Oggi l’esigenza di ricorrere alla tecnica dell’innesto trova una giustificazione agronomica solo in presenza di portinnesti clonali in grado di aumentare notevolmente la capacità di adattamento della coltura alla siccità, di superare avversità che colpiscono gli apparati radicali o di ridurre il vigore vegetativo della cultivar. L’utilizzo di piante bimembri, innestate su portinnesti clonali, comporta, però, la necessità di una rimodulazione dei protocolli produttivi vivaistici attraverso la definizione di nuove tecniche di propagazione, innovative e alternative rispetto alle tradizionali tecniche utilizzate, che consentano di qualificare e riorganizzare il comparto, riducendo i tempi e i costi di produzione della pianta bimembre. Si tratta, in definitiva, di mettere a punto specifici protocolli di moltiplicazione in vitro per i portinnesti clonali, spesso recalcitranti alle tecniche di autoradicazione, e alla definizione delle tecniche d’innesto su materiale non ancora lignificato attuabili, in ambiente protetto o in camera di crescita (come nel vitro), in qualsiasi periodo dell’anno.

Preparazione del seme
La propagazione per seme è limitata alla produzione di portinnesti franchi. Il seme dell’olivo, anche se presenta una buona conservabilità, è considerato di difficile germinabilità. Tale caratteristica è stata attribuita a due fattori, uno di natura meccanica (endocarpo legnoso) e l’altro di natura puramente chimicofisiologica. La tecnica di germinazione prevede che i frutti, subito dopo la raccolta, siano liberati della polpa e i noccioli vengano lavati con soda caustica all’1% per allontanare la patina di olio che li avvolge. Successivamente, i semi vengono sciacquati in acqua corrente per togliere i residui di soda, asciugati e conservati in luogo fresco e asciutto, distesi su un piano, in strati alti 4-5 cm, oppure conservati in sacchi di juta o in contenitori di plastica.
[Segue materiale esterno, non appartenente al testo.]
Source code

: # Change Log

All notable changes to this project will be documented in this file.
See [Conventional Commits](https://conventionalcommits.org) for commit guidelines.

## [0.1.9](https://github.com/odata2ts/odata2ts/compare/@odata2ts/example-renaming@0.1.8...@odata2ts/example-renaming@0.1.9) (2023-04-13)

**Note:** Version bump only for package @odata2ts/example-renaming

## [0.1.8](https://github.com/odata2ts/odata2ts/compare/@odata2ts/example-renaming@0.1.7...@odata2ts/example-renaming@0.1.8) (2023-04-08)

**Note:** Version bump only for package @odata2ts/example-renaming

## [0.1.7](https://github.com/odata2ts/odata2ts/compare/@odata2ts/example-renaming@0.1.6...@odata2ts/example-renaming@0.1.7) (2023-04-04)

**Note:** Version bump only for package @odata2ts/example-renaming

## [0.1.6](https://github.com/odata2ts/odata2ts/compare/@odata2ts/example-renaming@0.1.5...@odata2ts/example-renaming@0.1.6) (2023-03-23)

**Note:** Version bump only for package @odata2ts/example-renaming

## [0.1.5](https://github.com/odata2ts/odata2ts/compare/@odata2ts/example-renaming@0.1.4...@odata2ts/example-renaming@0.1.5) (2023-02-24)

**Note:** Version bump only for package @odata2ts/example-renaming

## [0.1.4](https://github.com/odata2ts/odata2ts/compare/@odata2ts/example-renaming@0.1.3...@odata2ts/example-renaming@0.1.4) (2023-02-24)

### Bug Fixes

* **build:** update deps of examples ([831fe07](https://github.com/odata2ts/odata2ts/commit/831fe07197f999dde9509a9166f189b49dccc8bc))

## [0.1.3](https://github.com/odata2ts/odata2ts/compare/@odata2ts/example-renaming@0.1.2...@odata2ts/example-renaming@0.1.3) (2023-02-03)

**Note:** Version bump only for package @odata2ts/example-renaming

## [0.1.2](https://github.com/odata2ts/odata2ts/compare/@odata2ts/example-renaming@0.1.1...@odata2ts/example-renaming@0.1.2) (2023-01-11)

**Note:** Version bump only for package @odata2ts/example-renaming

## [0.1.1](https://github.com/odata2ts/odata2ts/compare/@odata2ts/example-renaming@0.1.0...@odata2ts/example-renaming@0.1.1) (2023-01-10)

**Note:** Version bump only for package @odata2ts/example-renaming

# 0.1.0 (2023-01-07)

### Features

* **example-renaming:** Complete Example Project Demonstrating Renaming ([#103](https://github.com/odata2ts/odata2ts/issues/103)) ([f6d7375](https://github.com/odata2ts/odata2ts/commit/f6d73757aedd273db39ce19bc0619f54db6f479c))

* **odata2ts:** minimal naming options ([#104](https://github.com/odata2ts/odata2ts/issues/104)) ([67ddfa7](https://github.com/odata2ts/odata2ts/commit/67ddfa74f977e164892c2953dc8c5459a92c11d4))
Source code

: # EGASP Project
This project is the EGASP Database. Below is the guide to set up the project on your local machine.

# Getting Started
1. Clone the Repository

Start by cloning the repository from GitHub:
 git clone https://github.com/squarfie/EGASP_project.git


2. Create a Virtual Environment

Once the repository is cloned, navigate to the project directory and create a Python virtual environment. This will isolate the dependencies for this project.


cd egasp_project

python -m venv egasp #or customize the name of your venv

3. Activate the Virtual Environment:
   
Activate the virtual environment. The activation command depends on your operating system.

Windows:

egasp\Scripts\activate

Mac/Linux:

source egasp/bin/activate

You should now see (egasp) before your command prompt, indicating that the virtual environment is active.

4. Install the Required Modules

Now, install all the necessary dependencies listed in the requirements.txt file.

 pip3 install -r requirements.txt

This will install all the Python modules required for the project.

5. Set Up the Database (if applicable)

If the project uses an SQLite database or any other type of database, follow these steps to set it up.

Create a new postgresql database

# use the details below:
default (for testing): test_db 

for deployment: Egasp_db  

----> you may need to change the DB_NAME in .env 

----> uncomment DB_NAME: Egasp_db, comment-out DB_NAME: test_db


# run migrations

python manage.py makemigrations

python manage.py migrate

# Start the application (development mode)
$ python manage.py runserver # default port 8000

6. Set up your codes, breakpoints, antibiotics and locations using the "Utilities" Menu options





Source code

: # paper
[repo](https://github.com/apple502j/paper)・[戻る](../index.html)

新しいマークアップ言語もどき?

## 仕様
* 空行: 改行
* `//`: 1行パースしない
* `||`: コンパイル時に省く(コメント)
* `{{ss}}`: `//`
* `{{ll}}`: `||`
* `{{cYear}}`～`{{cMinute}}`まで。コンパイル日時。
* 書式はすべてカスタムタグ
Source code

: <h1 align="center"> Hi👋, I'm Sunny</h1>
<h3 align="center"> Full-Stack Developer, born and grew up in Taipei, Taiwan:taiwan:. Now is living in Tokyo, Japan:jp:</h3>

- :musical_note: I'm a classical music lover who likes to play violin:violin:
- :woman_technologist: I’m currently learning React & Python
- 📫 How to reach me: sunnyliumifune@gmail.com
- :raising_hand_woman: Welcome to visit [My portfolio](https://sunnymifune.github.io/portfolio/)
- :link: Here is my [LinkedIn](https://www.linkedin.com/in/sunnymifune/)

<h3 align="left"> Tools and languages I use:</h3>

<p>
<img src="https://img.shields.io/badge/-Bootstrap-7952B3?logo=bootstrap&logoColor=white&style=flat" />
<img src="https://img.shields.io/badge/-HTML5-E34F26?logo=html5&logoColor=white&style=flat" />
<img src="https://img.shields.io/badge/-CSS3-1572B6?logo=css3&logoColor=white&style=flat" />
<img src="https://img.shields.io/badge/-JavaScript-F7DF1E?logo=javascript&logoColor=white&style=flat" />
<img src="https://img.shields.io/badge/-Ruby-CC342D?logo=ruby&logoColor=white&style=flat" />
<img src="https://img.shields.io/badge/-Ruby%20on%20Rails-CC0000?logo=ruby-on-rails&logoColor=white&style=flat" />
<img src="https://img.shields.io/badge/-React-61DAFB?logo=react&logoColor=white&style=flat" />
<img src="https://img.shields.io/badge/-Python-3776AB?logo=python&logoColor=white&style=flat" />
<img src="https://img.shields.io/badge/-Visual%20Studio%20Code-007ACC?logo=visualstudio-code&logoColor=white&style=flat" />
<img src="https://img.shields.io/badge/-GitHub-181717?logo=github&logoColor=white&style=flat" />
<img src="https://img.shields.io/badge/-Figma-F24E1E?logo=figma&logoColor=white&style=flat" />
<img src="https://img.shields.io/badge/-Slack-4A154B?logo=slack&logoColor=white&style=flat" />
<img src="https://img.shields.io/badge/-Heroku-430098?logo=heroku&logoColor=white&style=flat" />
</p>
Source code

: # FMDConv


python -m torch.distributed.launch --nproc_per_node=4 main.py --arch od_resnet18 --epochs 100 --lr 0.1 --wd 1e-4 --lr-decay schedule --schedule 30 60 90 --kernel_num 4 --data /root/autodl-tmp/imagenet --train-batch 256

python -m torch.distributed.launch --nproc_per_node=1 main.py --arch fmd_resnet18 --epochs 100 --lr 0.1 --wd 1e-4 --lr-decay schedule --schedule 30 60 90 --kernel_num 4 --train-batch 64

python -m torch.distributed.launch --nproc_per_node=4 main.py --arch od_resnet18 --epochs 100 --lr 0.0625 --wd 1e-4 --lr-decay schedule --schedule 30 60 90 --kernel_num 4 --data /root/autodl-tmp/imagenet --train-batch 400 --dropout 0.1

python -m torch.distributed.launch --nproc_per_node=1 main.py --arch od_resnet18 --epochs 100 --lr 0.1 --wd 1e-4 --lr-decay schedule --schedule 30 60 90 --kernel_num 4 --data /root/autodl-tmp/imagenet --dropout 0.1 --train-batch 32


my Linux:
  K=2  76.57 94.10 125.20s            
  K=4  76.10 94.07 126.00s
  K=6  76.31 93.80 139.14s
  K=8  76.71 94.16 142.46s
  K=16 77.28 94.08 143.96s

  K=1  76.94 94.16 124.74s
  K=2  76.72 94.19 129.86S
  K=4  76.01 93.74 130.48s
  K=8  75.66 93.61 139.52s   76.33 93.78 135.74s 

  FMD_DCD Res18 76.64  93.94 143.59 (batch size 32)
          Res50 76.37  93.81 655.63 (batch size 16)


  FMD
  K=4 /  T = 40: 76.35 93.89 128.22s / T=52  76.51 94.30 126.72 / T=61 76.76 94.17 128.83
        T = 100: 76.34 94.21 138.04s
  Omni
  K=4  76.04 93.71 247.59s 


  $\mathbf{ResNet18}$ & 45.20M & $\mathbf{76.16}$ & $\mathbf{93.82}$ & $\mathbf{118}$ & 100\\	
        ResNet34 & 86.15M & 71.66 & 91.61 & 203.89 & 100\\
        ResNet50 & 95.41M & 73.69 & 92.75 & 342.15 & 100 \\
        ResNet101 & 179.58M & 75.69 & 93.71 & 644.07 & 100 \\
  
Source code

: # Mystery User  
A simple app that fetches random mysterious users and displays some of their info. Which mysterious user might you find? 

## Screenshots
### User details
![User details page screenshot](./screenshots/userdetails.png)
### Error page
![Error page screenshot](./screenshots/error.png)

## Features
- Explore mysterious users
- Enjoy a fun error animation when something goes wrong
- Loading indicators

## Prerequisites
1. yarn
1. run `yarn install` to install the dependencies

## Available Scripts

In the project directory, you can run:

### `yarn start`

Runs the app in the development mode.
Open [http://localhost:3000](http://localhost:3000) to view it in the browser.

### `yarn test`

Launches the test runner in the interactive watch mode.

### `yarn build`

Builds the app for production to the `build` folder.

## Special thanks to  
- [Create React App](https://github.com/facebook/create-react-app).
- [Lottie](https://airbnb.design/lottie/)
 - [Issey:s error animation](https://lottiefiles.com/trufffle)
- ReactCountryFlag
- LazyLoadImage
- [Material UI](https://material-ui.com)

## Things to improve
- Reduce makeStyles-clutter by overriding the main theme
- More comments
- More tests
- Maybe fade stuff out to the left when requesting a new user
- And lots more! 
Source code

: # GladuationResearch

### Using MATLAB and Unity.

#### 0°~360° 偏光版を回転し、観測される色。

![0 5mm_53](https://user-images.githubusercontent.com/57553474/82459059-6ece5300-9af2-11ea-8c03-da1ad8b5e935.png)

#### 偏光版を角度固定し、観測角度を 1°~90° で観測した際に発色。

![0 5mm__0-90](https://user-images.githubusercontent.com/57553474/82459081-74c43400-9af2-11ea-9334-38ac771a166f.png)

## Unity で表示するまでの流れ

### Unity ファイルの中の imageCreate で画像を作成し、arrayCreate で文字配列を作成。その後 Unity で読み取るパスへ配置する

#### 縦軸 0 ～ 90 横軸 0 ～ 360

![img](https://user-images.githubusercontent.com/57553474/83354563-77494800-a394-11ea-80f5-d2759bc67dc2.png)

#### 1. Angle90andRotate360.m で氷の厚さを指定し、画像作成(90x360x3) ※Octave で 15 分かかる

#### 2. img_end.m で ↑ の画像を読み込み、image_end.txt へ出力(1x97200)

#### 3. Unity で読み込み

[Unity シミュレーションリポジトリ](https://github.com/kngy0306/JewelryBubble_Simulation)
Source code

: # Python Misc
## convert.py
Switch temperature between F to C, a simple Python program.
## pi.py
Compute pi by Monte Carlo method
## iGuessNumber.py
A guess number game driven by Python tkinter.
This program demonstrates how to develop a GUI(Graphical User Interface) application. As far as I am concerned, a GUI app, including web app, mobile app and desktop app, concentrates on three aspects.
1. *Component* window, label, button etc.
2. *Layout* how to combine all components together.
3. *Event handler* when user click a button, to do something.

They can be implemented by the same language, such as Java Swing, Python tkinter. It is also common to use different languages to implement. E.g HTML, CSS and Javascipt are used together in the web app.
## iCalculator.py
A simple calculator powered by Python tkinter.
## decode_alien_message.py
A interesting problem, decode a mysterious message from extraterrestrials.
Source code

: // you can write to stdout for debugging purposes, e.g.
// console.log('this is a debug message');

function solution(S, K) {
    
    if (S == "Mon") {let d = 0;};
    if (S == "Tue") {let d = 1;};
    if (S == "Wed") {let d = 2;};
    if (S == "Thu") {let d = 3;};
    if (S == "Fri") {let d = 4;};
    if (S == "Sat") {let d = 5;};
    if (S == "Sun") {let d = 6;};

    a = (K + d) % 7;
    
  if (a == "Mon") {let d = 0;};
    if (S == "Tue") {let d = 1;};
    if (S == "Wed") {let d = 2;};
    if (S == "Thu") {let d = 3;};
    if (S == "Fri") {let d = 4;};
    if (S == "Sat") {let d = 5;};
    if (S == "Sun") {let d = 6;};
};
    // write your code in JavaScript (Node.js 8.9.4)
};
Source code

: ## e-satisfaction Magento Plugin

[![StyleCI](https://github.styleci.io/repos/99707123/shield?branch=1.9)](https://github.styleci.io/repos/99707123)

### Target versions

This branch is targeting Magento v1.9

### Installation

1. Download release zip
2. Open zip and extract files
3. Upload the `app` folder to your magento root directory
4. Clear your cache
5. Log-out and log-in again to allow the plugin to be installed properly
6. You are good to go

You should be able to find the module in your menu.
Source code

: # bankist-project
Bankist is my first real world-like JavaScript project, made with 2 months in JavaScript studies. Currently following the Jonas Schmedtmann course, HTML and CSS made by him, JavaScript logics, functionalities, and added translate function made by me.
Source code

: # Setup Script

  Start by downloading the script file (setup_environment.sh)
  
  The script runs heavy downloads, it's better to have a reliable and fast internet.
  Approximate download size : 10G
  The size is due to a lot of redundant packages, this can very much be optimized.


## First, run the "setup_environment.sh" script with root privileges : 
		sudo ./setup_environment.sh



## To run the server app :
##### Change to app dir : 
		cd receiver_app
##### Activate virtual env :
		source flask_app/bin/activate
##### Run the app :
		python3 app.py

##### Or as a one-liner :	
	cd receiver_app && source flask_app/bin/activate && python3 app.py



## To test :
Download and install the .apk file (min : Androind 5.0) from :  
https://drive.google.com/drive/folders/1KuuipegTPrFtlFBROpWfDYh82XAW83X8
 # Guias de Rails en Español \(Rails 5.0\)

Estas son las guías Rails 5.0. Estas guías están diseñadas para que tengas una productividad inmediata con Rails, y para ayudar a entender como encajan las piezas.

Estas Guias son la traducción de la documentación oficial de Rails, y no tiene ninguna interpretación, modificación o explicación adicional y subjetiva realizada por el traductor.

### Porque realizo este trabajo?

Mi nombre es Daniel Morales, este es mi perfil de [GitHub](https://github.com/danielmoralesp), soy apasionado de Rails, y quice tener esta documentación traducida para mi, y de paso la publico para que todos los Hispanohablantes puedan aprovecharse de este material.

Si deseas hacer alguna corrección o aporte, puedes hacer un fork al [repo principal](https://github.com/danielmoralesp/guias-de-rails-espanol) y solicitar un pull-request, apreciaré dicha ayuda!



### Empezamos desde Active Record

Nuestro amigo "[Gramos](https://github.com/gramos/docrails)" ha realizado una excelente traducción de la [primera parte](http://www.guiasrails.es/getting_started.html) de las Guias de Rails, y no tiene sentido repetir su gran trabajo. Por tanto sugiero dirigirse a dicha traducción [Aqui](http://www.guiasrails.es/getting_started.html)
Nella prima settimana di agosto dell’anno successivo i semi vengono posti in vasche piene d’acqua, per circa un paio di settimane, rinnovando l’acqua a intervalli di due giorni, per favorire l’imbibizione dei semi completi ed eliminare quelli che galleggiano perché vuoti o che comunque presentano difetti.

Semina
I semi vanno seminati in cassoni, larghi circa 1,5 m e lunghi quanto necessario, utilizzando 2-3 kg di seme per m2. Il substrato, costituito da una miscela di sabbia e terra coerente (50/50 v/v), deve essere mantenuto umido utilizzando preferibilmente una soluzione acquosa contenente un fungicida a largo spettro di azione, per evitare lo sviluppo del Pythium spp. I semi cominciano a germinare nel mese di novembre, il tasso di germinazione aumenta fino a febbraio per poi decrescere in arzo. Da ogni m2 di semenzaio si ottengono circa 3000-4000 piantine. La percentuale media di germinazione si aggira intorno al 50%.

Trapianto dei semenzali

Allo stadio di 6-8 foglioline (10-15 cm di altezza) i semenzali devono essere trapiantati in contenitori (sono sufficienti quelli di 10×10×10 cm) riempiti con un substrato costituito da una miscela di torba, pozzolana e osmocote (un concime a lento rilascio); prima del trapianto si procede all’amputazione del fittone a 6-8 cm. I contenitori vengono collocati, in gruppi di 28, all’interno di cassette di plastica di 60×40 cm.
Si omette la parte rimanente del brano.